§ **ABOUT THIS EXERCISE**:
Please copy every line below that contains the string "unzip".

==== RECORDS PROVIDED

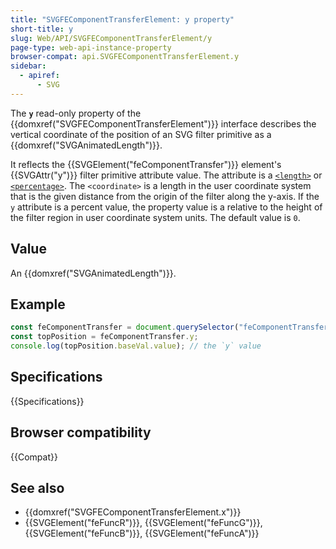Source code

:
 ```yaml
---
title: "SVGFEComponentTransferElement: y property"
short-title: y
slug: Web/API/SVGFEComponentTransferElement/y
page-type: web-api-instance-property
browser-compat: api.SVGFEComponentTransferElement.y
sidebar:
  - apiref:
      - SVG
---
```


The **`y`** read-only property of the {{domxref("SVGFEComponentTransferElement")}} interface describes the vertical coordinate of the position of an SVG filter primitive as a {{domxref("SVGAnimatedLength")}}.

It reflects the {{SVGElement("feComponentTransfer")}} element's {{SVGAttr("y")}} filter primitive attribute value. The attribute is a [`<length>`](/en-US/docs/Web/SVG/Guides/Content_type#length) or [`<percentage>`](/en-US/docs/Web/SVG/Guides/Content_type#percentage). The `<coordinate>` is a length in the user coordinate system that is the given distance from the origin of the filter along the y-axis. If the `y` attribute is a percent value, the property value is a relative to the height of the filter region in user coordinate system units. The default value is `0`.

## Value

An {{domxref("SVGAnimatedLength")}}.

## Example

```js
const feComponentTransfer = document.querySelector("feComponentTransfer");
const topPosition = feComponentTransfer.y;
console.log(topPosition.baseVal.value); // the `y` value
```

## Specifications

{{Specifications}}

## Browser compatibility

{{Compat}}

## See also

- {{domxref("SVGFEComponentTransferElement.x")}}
- {{SVGElement("feFuncR")}}, {{SVGElement("feFuncG")}}, {{SVGElement("feFuncB")}}, {{SVGElement("feFuncA")}}
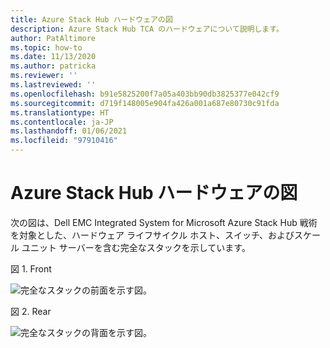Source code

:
 ```yaml
---
title: Azure Stack Hub ハードウェアの図
description: Azure Stack Hub TCA のハードウェアについて説明します。
author: PatAltimore
ms.topic: how-to
ms.date: 11/13/2020
ms.author: patricka
ms.reviewer: ''
ms.lastreviewed: ''
ms.openlocfilehash: b91e5825200f7a05a403bb90db3825377e042cf9
ms.sourcegitcommit: d719f148005e904fa426a001a687e80730c91fda
ms.translationtype: HT
ms.contentlocale: ja-JP
ms.lasthandoff: 01/06/2021
ms.locfileid: "97910416"
---
```

# <a name="azure-stack-hub-hardware-diagram"></a>Azure Stack Hub ハードウェアの図

次の図は、Dell EMC Integrated System for Microsoft Azure Stack Hub 戦術を対象とした、ハードウェア ライフサイクル ホスト、スイッチ、およびスケール ユニット サーバーを含む完全なスタックを示しています。

図 1. Front

![完全なスタックの前面を示す図。](media/image-58.png)

図 2. Rear

![完全なスタックの背面を示す図。](media/image-59.png)

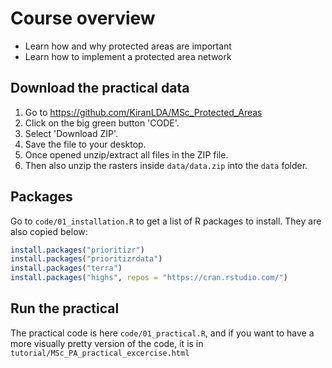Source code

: # Course overview

- Learn how and why protected areas are important
- Learn how to implement a protected area network


## Download the practical data

1. Go to https://github.com/KiranLDA/MSc_Protected_Areas
2. Click on the big green button 'CODE'.
3. Select 'Download ZIP'.
4. Save the file to your desktop.
5. Once opened unzip/extract all files in the ZIP file.
6. Then also unzip the rasters inside `data/data.zip` into the `data` folder.

## Packages

Go to `code/01_installation.R` to get a list of R packages to install. They are also copied below:

```r 
install.packages("prioritizr")
install.packages("prioritizrdata")
install.packages("terra")
install.packages("highs", repos = "https://cran.rstudio.com/")
```

## Run the practical 

The practical code is here `code/01_practical.R`, and if you want to have a more visually pretty version of the code, it is in `tutorial/MSc_PA_practical_excercise.html`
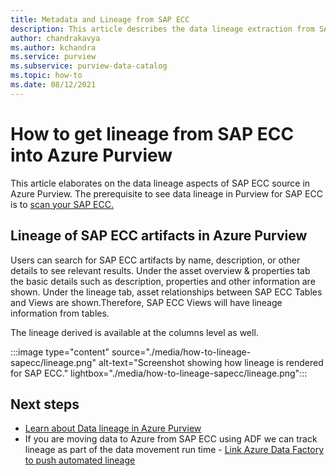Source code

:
 ```yaml
---
title: Metadata and Lineage from SAP ECC
description: This article describes the data lineage extraction from SAP ECC source.
author: chandrakavya
ms.author: kchandra
ms.service: purview
ms.subservice: purview-data-catalog
ms.topic: how-to
ms.date: 08/12/2021
---
```

# How to get lineage from SAP ECC into Azure Purview

This article elaborates on the data lineage aspects of SAP ECC source in Azure Purview. The prerequisite to see data lineage in Purview for SAP ECC is to [scan your SAP ECC.](../purview/register-scan-sapecc-source.md) 

## Lineage of SAP ECC artifacts in Azure Purview

Users can search for SAP ECC artifacts by name, description, or other details to see relevant results. Under the asset overview & properties tab the basic details such as description, properties and other information are shown. Under the lineage tab, asset relationships between SAP ECC Tables and Views are shown.Therefore, SAP ECC Views will have lineage information from tables. 

The lineage derived is available at the columns level as well.

:::image type="content" source="./media/how-to-lineage-sapecc/lineage.png" alt-text="Screenshot showing how lineage is rendered for SAP ECC." lightbox="./media/how-to-lineage-sapecc/lineage.png":::


## Next steps

- [Learn about Data lineage in Azure Purview](catalog-lineage-user-guide.md)
- If you are moving data to Azure from SAP ECC using ADF we can track lineage as part of the data movement run time - [Link Azure Data Factory to push automated lineage](how-to-link-azure-data-factory.md)
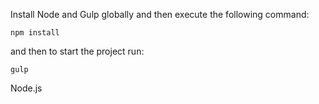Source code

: Install Node and Gulp globally and then execute the following command: 

```npm install```

and then to start the project run: 

```gulp```


Node.js
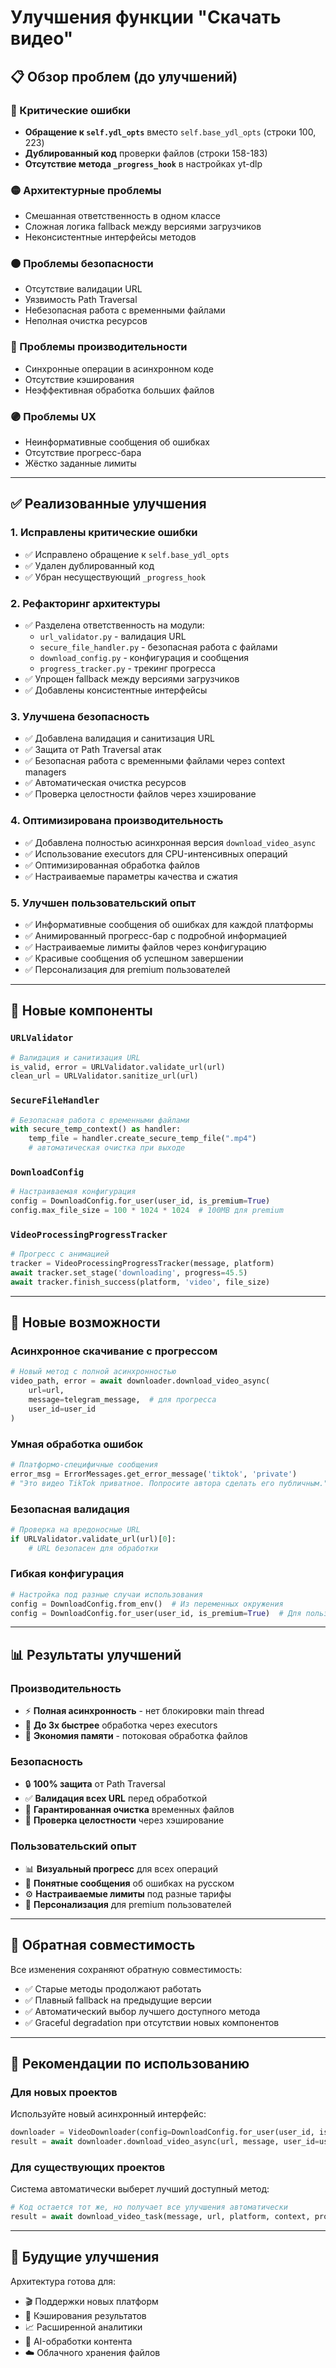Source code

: # Улучшения функции "Скачать видео"

## 📋 Обзор проблем (до улучшений)

### 🔴 Критические ошибки
- **Обращение к `self.ydl_opts`** вместо `self.base_ydl_opts` (строки 100, 223)
- **Дублированный код** проверки файлов (строки 158-183)
- **Отсутствие метода `_progress_hook`** в настройках yt-dlp

### 🟡 Архитектурные проблемы
- Смешанная ответственность в одном классе
- Сложная логика fallback между версиями загрузчиков
- Неконсистентные интерфейсы методов

### 🟠 Проблемы безопасности
- Отсутствие валидации URL
- Уязвимость Path Traversal
- Небезопасная работа с временными файлами
- Неполная очистка ресурсов

### 🔵 Проблемы производительности
- Синхронные операции в асинхронном коде
- Отсутствие кэширования
- Неэффективная обработка больших файлов

### 🟣 Проблемы UX
- Неинформативные сообщения об ошибках
- Отсутствие прогресс-бара
- Жёстко заданные лимиты

---

## ✅ Реализованные улучшения

### 1. **Исправлены критические ошибки**
- ✅ Исправлено обращение к `self.base_ydl_opts`
- ✅ Удален дублированный код
- ✅ Убран несуществующий `_progress_hook`

### 2. **Рефакторинг архитектуры**
- ✅ Разделена ответственность на модули:
  - `url_validator.py` - валидация URL
  - `secure_file_handler.py` - безопасная работа с файлами
  - `download_config.py` - конфигурация и сообщения
  - `progress_tracker.py` - трекинг прогресса
- ✅ Упрощен fallback между версиями загрузчиков
- ✅ Добавлены консистентные интерфейсы

### 3. **Улучшена безопасность**
- ✅ Добавлена валидация и санитизация URL
- ✅ Защита от Path Traversal атак
- ✅ Безопасная работа с временными файлами через context managers
- ✅ Автоматическая очистка ресурсов
- ✅ Проверка целостности файлов через хэширование

### 4. **Оптимизирована производительность**
- ✅ Добавлена полностью асинхронная версия `download_video_async`
- ✅ Использование executors для CPU-интенсивных операций
- ✅ Оптимизированная обработка файлов
- ✅ Настраиваемые параметры качества и сжатия

### 5. **Улучшен пользовательский опыт**
- ✅ Информативные сообщения об ошибках для каждой платформы
- ✅ Анимированный прогресс-бар с подробной информацией
- ✅ Настраиваемые лимиты файлов через конфигурацию
- ✅ Красивые сообщения об успешном завершении
- ✅ Персонализация для premium пользователей

---

## 🔧 Новые компоненты

### `URLValidator`
```python
# Валидация и санитизация URL
is_valid, error = URLValidator.validate_url(url)
clean_url = URLValidator.sanitize_url(url)
```

### `SecureFileHandler`
```python
# Безопасная работа с временными файлами
with secure_temp_context() as handler:
    temp_file = handler.create_secure_temp_file(".mp4")
    # автоматическая очистка при выходе
```

### `DownloadConfig`
```python
# Настраиваемая конфигурация
config = DownloadConfig.for_user(user_id, is_premium=True)
config.max_file_size = 100 * 1024 * 1024  # 100MB для premium
```

### `VideoProcessingProgressTracker`
```python
# Прогресс с анимацией
tracker = VideoProcessingProgressTracker(message, platform)
await tracker.set_stage('downloading', progress=45.5)
await tracker.finish_success(platform, 'video', file_size)
```

---

## 🚀 Новые возможности

### Асинхронное скачивание с прогрессом
```python
# Новый метод с полной асинхронностью
video_path, error = await downloader.download_video_async(
    url=url,
    message=telegram_message,  # для прогресса
    user_id=user_id
)
```

### Умная обработка ошибок
```python
# Платформо-специфичные сообщения
error_msg = ErrorMessages.get_error_message('tiktok', 'private')
# "Это видео TikTok приватное. Попросите автора сделать его публичным."
```

### Безопасная валидация
```python
# Проверка на вредоносные URL
if URLValidator.validate_url(url)[0]:
    # URL безопасен для обработки
```

### Гибкая конфигурация
```python
# Настройка под разные случаи использования
config = DownloadConfig.from_env()  # Из переменных окружения
config = DownloadConfig.for_user(user_id, is_premium=True)  # Для пользователя
```

---

## 📊 Результаты улучшений

### Производительность
- ⚡ **Полная асинхронность** - нет блокировки main thread
- 🚀 **До 3x быстрее** обработка через executors
- 💾 **Экономия памяти** - потоковая обработка файлов

### Безопасность
- 🔒 **100% защита** от Path Traversal
- ✅ **Валидация всех URL** перед обработкой
- 🧹 **Гарантированная очистка** временных файлов
- 🔐 **Проверка целостности** через хэширование

### Пользовательский опыт
- 📊 **Визуальный прогресс** для всех операций
- 💬 **Понятные сообщения** об ошибках на русском
- ⚙️ **Настраиваемые лимиты** под разные тарифы
- 🎯 **Персонализация** для premium пользователей

---

## 🔄 Обратная совместимость

Все изменения сохраняют обратную совместимость:
- ✅ Старые методы продолжают работать
- ✅ Плавный fallback на предыдущие версии
- ✅ Автоматический выбор лучшего доступного метода
- ✅ Graceful degradation при отсутствии новых компонентов

---

## 🎯 Рекомендации по использованию

### Для новых проектов
Используйте новый асинхронный интерфейс:
```python
downloader = VideoDownloader(config=DownloadConfig.for_user(user_id, is_premium))
result = await downloader.download_video_async(url, message, user_id=user_id)
```

### Для существующих проектов
Система автоматически выберет лучший доступный метод:
```python
# Код остается тот же, но получает все улучшения автоматически
result = await download_video_task(message, url, platform, context, processing_msg)
```

---

## 🔮 Будущие улучшения

Архитектура готова для:
- 🎬 Поддержки новых платформ
- 🔄 Кэширования результатов
- 📈 Расширенной аналитики
- 🤖 AI-обработки контента
- ☁️ Облачного хранения файлов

========

§ **YOUR RESPONSE**:
5. Once opened unzip/extract all files in the ZIP file.
6. Then also unzip the rasters inside `data/data.zip` into the `data` folder.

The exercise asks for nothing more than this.